- **Task requirements**: Write out nothing but the lines from the first line of the entries below through the line with "University of Waterloo</h3>"; no pictures go in.

- **Input material**:
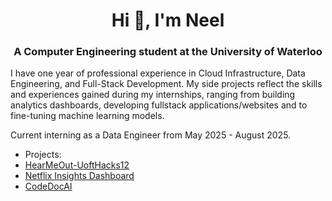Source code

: 
<h1 align="center">Hi 👋, I'm Neel</h1>
<h3 align="center">A Computer Engineering student at the University of Waterloo</h3>

I have one year of professional experience in Cloud Infrastructure, Data Engineering, and Full-Stack Development. My side projects reflect the skills and experiences gained during my internships, ranging from building analytics dashboards, developing fullstack applications/websites and to fine-tuning machine learning models.

Current interning as a Data Engineer from May 2025 - August 2025.
 

- Projects:
- [HearMeOut-UoftHacks12](https://github.com/Nebu0528/HearMeOut-UoftHacks12)
- [Netflix Insights Dashboard](https://github.com/Nebu0528/Netflix-Dashboard)
- [CodeDocAI](https://github.com/Nebu0528/CodeDocAI)


<p align="left">
</p>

- **Task response**:
Source code

: 
<h1 align="center">Hi 👋, I'm Neel</h1>
<h3 align="center">A Computer Engineering student at the University of Waterloo</h3>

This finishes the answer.